Motion preservation procedures, dynamic stabilization, are popularized instead of fusion for spine in last two decades. Most common method is posterior transpedicular dynamic stabilization, which has the most successful results. Dynamic stabilization supports load distribution and avoid exaggerated painful movements of spine while enable FSU move within limits of neutral and elastic zone. Thus, adjacent segment disorder and pseudoarthrosis are no more under consideration because of fusion is not an aim anymore [2,24]. Many articles reported better outcomes at patients underwent dynamic stabilization comparison with fusion surgery [2,2426]. Limited discectomy avoids disc height loss. Furthermore, recovery in degenerated disc tissue and annular tears, and development of rehydration in the intervertebral disc may be detected after posterior dynamic stabilization in patients with segmental instability (Figure 7). This recovery of the impaired tissue is an important evidence of posterior dynamic stabilization preserves normal physiology and biomechanics of the spine [2,27]. Thus, protection of intervertebral disc height and neural foramina and regain of normal range of motion would overcome the problem of recurrent disc herniation and recurrent back and leg pain.

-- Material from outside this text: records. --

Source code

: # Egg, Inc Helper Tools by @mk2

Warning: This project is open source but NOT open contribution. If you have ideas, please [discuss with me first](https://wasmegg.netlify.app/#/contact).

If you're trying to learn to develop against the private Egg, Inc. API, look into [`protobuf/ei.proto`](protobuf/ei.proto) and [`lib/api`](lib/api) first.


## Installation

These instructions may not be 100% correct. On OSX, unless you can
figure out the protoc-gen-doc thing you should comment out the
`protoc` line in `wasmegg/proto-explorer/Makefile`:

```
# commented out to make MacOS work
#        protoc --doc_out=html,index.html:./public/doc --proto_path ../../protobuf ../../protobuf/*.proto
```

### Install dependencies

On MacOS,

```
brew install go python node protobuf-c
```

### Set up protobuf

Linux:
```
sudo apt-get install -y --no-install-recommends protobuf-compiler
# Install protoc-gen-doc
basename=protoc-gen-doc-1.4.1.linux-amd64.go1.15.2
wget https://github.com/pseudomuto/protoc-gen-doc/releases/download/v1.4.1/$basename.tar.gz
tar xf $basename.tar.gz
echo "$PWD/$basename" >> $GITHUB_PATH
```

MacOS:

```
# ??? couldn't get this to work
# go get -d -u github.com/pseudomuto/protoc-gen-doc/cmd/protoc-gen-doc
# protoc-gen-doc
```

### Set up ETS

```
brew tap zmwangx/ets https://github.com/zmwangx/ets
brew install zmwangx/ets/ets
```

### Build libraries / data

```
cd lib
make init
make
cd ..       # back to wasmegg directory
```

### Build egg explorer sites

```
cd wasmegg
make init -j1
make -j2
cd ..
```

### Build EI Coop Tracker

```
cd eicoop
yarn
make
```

journal-spine-underwent-discectomy

Figure 7: Two patients with L4–S5 disc herniation that underwent discectomy and transpedicular dynamic stabilization. Preoperative (left) and postoperative (right) Lomber MRI’s and post-operative X–ray graphics (middle) are shown. Higher intensity in T2 weighted images (red circular line) suggests rehydration of nuclei pulposus.

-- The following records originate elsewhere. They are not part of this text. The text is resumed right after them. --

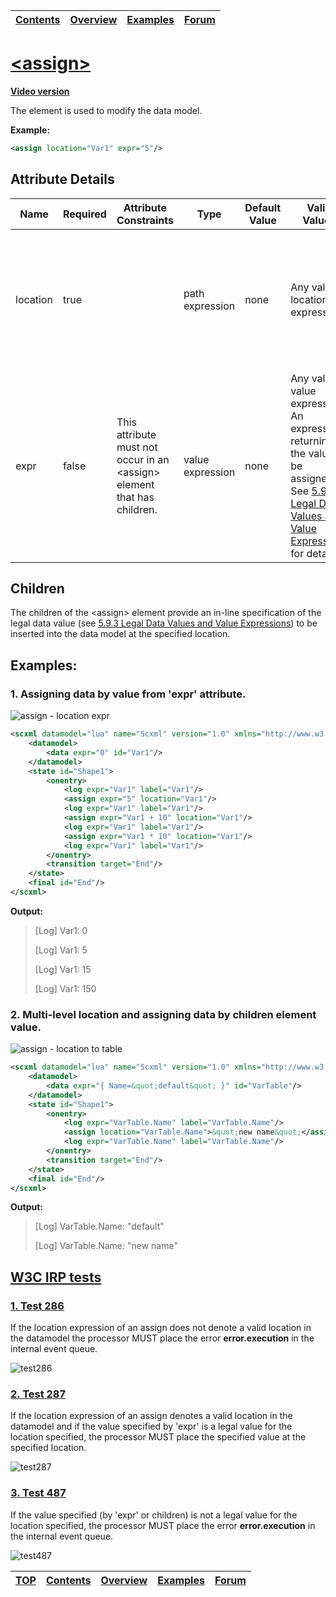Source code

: <a name="top-anchor"/>

| [Contents](../README.md#table-of-contents) | [Overview](../README.md#scxml-overview) | [Examples](../README.md#examples) | [Forum](https://github.com/alexzhornyak/SCXML-tutorial/discussions) |
|---|---|---|---|

# [\<assign\>](https://www.w3.org/TR/scxml/#assign)

**[Video version](https://youtu.be/5_GQeRFCe8M)**

The element is used to modify the data model.

**Example:**
```xml
<assign location="Var1" expr="5"/>
```

## Attribute Details
<table class="table table-striped table-bordered">
<thead>
<tr>
<th>Name</th><th>Required</th><th>Attribute Constraints</th><th>Type</th><th>Default Value</th><th>Valid Values</th><th>Description</th>
</tr>
</thead>
<tbody>
<tr>
<td>location</td><td>true</td><td></td><td>path expression</td><td>none</td><td>Any valid location expression.</td><td>The location in the data model into which to insert the new value. See <a href="https://www.w3.org/TR/scxml/#LocationExpressions">5.9.2 Location Expressions</a> for details.</td>
</tr>
<tr>
<td>expr</td><td>false</td><td>This attribute must not occur in an &lt;assign&gt; element that has children.</td><td>value expression</td><td>none</td><td>Any valid value expression An expression returning the value to be assigned. See <a href="https://www.w3.org/TR/scxml/#ValueExpressions">5.9.3 Legal Data Values and Value Expressions</a> for details.</td><td></td>
</tr>
</tbody>
</table>

## Children
The children of the \<assign\> element provide an in-line specification of the legal data value (see [5.9.3 Legal Data Values and Value Expressions](https://www.w3.org/TR/scxml/#ValueExpressions)) to be inserted into the data model at the specified location.

## Examples:

### 1. Assigning data by value from 'expr' attribute.
![assign - location expr](https://user-images.githubusercontent.com/18611095/28417848-4934c91e-6d62-11e7-9225-63e33609e087.png)

```xml
<scxml datamodel="lua" name="Scxml" version="1.0" xmlns="http://www.w3.org/2005/07/scxml">
	<datamodel>
		<data expr="0" id="Var1"/>
	</datamodel>
	<state id="Shape1">
		<onentry>
			<log expr="Var1" label="Var1"/>
			<assign expr="5" location="Var1"/>
			<log expr="Var1" label="Var1"/>
			<assign expr="Var1 + 10" location="Var1"/>
			<log expr="Var1" label="Var1"/>
			<assign expr="Var1 * 10" location="Var1"/>
			<log expr="Var1" label="Var1"/>
		</onentry>
		<transition target="End"/>
	</state>
	<final id="End"/>
</scxml>
```

**Output:**
>\[Log\] Var1: 0
>
>\[Log\] Var1: 5
>
>\[Log\] Var1: 15
>
>\[Log\] Var1: 150

### 2. Multi-level location and assigning data by children element value.
![assign - location to table](https://user-images.githubusercontent.com/18611095/28418385-2adfba8a-6d64-11e7-9c6d-f57765c1a46a.png)

```xml
<scxml datamodel="lua" name="Scxml" version="1.0" xmlns="http://www.w3.org/2005/07/scxml">
	<datamodel>
		<data expr="{ Name=&quot;default&quot; }" id="VarTable"/>
	</datamodel>
	<state id="Shape1">
		<onentry>
			<log expr="VarTable.Name" label="VarTable.Name"/>
			<assign location="VarTable.Name">&quot;new name&quot;</assign>
			<log expr="VarTable.Name" label="VarTable.Name"/>
		</onentry>
		<transition target="End"/>
	</state>
	<final id="End"/>
</scxml>
```

**Output:**
>\[Log\] VarTable.Name: "default"
>
>\[Log\] VarTable.Name: "new name"

## [W3C IRP tests](https://www.w3.org/Voice/2013/scxml-irp)

### [1. Test 286](https://www.w3.org/Voice/2013/scxml-irp/286/test286.txml)
If the location expression of an assign does not denote a valid location in the datamodel the processor MUST place the error **error.execution** in the internal event queue.

![test286](https://user-images.githubusercontent.com/18611095/28419058-9a6dcf70-6d66-11e7-8cc1-01e7babaab85.png)

### [2. Test 287](https://www.w3.org/Voice/2013/scxml-irp/287/test287.txml)
If the location expression of an assign denotes a valid location in the datamodel and if the value specified by 'expr' is a legal value for the location specified, the processor MUST place the specified value at the specified location.

![test287](https://user-images.githubusercontent.com/18611095/28419375-71e90212-6d67-11e7-9ed1-c70b94948af7.png)

### [3. Test 487](https://www.w3.org/Voice/2013/scxml-irp/487/test487.txml)
If the value specified (by 'expr' or children) is not a legal value for the location specified, the processor MUST place the error **error.execution** in the internal event queue.

![test487](https://user-images.githubusercontent.com/18611095/28419614-39236b7e-6d68-11e7-9303-bf2aaf0dd5e9.png)

| [TOP](#top-anchor) | [Contents](../README.md#table-of-contents) | [Overview](../README.md#scxml-overview) | [Examples](../README.md#examples) | [Forum](https://github.com/alexzhornyak/SCXML-tutorial/discussions) |
|---|---|---|---|---|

Even though total disc replacement (TDR) surgery is not first choice for lumbar disc herniation and its recurrence, the procedure can be performed under specific indications for lumbar degenerative disc disease [28]. TDR is another motion preservation surgery and meta – analyses revealed beneficial outcomes at patient with degenerative disc diseases [29]. However the results are similar for TDR, posterior transpedicular dynamic stabilization, and fusion surgery, posterior stabilization has slight advantage due to easier surgical practicability and lesser complication rates [29,30].

Conclusion

Some associated pathologies are very important to evaluate in lumbar disc herniation. The question of “Why the outcomes are not always successful for lumbar disc herniation surgery?” comes forward. The satisfactory outcomes can simply be related with the presence of healthy ‘System of the Spinal Stability’. However in case of overlooking preoperative presence of instability or the possibility of developing instability after surgery, the situation can be turn into a nightmare. Therefore we should notice if there some associated pathologies with disc herniation. These are Modic changes, sacralisation, muscle weakness and size of annular tear, which are discussed in this article.